Exhibit 10.27
DME SUPPLY AND RELATED SERVICES
AGREEMENT
THIS DME SUPPLY AND RELATED SERVICES
AGREEMENT (the “Agreement”) is made and entered into
effective as of the 5th day of July 2005 by and between Nassau
Orthopedic Surgeons, P.C. (“Provider”) and OrthoSupply
Management, LLC, a Massachusetts Limited Liability Company or its
designee (“OSMI”).
RECITALS
A. WHEREAS, Provider desires to
offer Provider patients requiring durable medical equipment and
orthotics (together referenced as “DME”) the option of
having such DME fitted and dispensed within its office suite (the
“Office”) in order to enhance the continuity,
convenience and quality of care provided to Provider
patients.
B. WHEREAS, OSMI supplies DME and
related services to physician groups and other health care
providers.
C. WHEREAS, Provider desires to
purchase DME and related services from OSMI to facilitate its
provision of DME to Provider patients.
D. WHEREAS, the parties desire to
enter into this Agreement in order to provide a full statement of
their respective responsibilities hereunder during the term of this
Agreement.
FOR AND IN CONSIDERATION of the
mutual covenants and agreements hereinafter contained, the parties
hereto hereby agree as follows:
OSMI shall have only the
responsibilities and authority delegated to it under this Agreement
or as delegated by Provider and accepted by OSMI from time to time.

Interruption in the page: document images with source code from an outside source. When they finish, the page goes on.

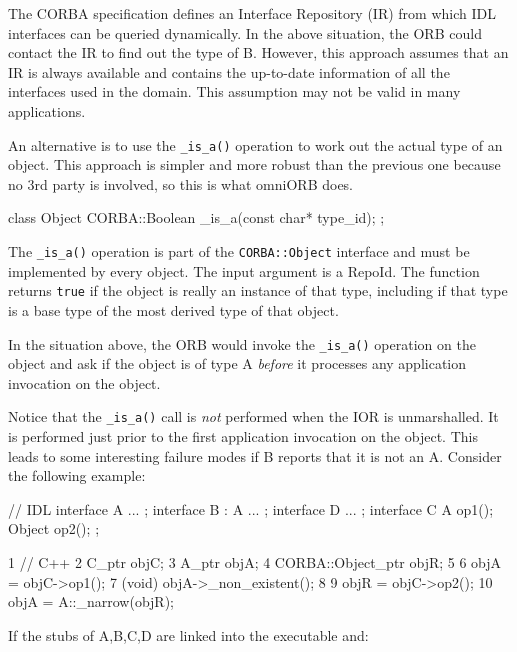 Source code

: \documentclass[11pt,oneside,a4paper]{book}
\newcommand{\intf}[1]{\texttt{#1}}
\newcommand{\code}[1]{\texttt{#1}}
\newcommand{\op}[1]{\texttt{#1()}}
\begin{document}
The CORBA specification defines an Interface Repository (IR) from
which IDL interfaces can be queried dynamically. In the above
situation, the ORB could contact the IR to find out the type of B.
However, this approach assumes that an IR is always available and
contains the up-to-date information of all the interfaces used in the
domain. This assumption may not be valid in many applications.

An alternative is to use the \op{\_is\_a} operation to work out the
actual type of an object. This approach is simpler and more robust
than the previous one because no 3rd party is involved, so this is
what omniORB does.

\begin{cxxlisting}
class Object{
    CORBA::Boolean _is_a(const char* type_id);
};
\end{cxxlisting}

The \op{\_is\_a} operation is part of the \intf{CORBA::Object}
interface and must be implemented by every object. The input argument
is a RepoId. The function returns \code{true} if the object is really
an instance of that type, including if that type is a base type of the
most derived type of that object.

In the situation above, the ORB would invoke the \op{\_is\_a}
operation on the object and ask if the object is of type A
\emph{before} it processes any application invocation on the object.

Notice that the \op{\_is\_a} call is \emph{not} performed when the IOR
is unmarshalled. It is performed just prior to the first application
invocation on the object. This leads to some interesting failure modes
if B reports that it is not an A. Consider the following example:

\begin{idllisting}
// IDL
interface A { ... };
interface B : A { ... };
interface D { ... };
interface C {
  A      op1();
  Object op2();
};
\end{idllisting}

\lstset{numbers=left,gobble=4}
\begin{cxxlisting}
 1  // C++
 2  C_ptr objC;
 3  A_ptr objA;
 4  CORBA::Object_ptr objR;
 5
 6  objA =  objC->op1();
 7  (void) objA->_non_existent();
 8
 9  objR =  objC->op2();
10  objA =  A::_narrow(objR);
\end{cxxlisting}
\lstset{numbers=none,gobble=0}

\noindent If the stubs of A,B,C,D are linked into the executable and:
\end{document}
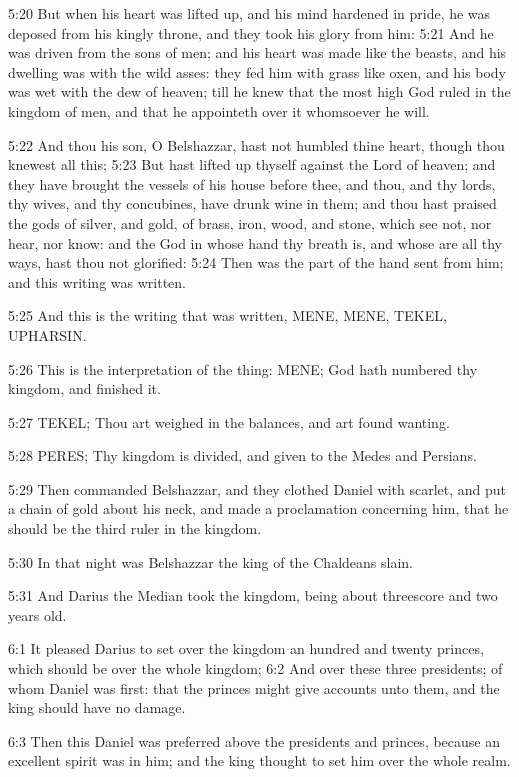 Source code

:5:20 But when his heart was lifted up, and his mind hardened in pride,
he was deposed from his kingly throne, and they took his glory from
him: 5:21 And he was driven from the sons of men; and his heart was
made like the beasts, and his dwelling was with the wild asses: they
fed him with grass like oxen, and his body was wet with the dew of
heaven; till he knew that the most high God ruled in the kingdom of
men, and that he appointeth over it whomsoever he will.

5:22 And thou his son, O Belshazzar, hast not humbled thine heart,
though thou knewest all this; 5:23 But hast lifted up thyself against
the Lord of heaven; and they have brought the vessels of his house
before thee, and thou, and thy lords, thy wives, and thy concubines,
have drunk wine in them; and thou hast praised the gods of silver, and
gold, of brass, iron, wood, and stone, which see not, nor hear, nor
know: and the God in whose hand thy breath is, and whose are all thy
ways, hast thou not glorified: 5:24 Then was the part of the hand sent
from him; and this writing was written.

5:25 And this is the writing that was written, MENE, MENE, TEKEL,
UPHARSIN.

5:26 This is the interpretation of the thing: MENE; God hath numbered
thy kingdom, and finished it.

5:27 TEKEL; Thou art weighed in the balances, and art found wanting.

5:28 PERES; Thy kingdom is divided, and given to the Medes and
Persians.

5:29 Then commanded Belshazzar, and they clothed Daniel with scarlet,
and put a chain of gold about his neck, and made a proclamation
concerning him, that he should be the third ruler in the kingdom.

5:30 In that night was Belshazzar the king of the Chaldeans slain.

5:31 And Darius the Median took the kingdom, being about threescore
and two years old.

6:1 It pleased Darius to set over the kingdom an hundred and twenty
princes, which should be over the whole kingdom; 6:2 And over these
three presidents; of whom Daniel was first: that the princes might
give accounts unto them, and the king should have no damage.

6:3 Then this Daniel was preferred above the presidents and princes,
because an excellent spirit was in him; and the king thought to set
him over the whole realm.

Subject to the ultimate authority and control of the Provider, OSMI
shall have the following authorities and
responsibilities:
(a) Personal and Management
Services . OSMI shall provide the personal and management
services identified below in order to facilitate Provider’s
on-site provision of DME and related services to Provider
patients.
(1) Trained Consultant . OSMI
shall employ and provide to Provider on a leased employee basis one
(1) OSMI consultant, as follows:
A RehabPlus Manager trained in
insurance verification process and who shall each provide services
at the Office on a part-time basis, not less than twenty
(20) hours per week. The RehabPlus Manager shall assist
Provider in processing DME orders placed by Provider physicians,
providing insurance verifications, assuring proper inventorying and
storage of DME in the Office, proper fitting of DME, dispensing DME
to Provider patients who elect to order DME from Provider,
performing patient follow up to promote proper use and efficacy of
DME and record keeping related to the above duties, as reasonably
requested by Provider.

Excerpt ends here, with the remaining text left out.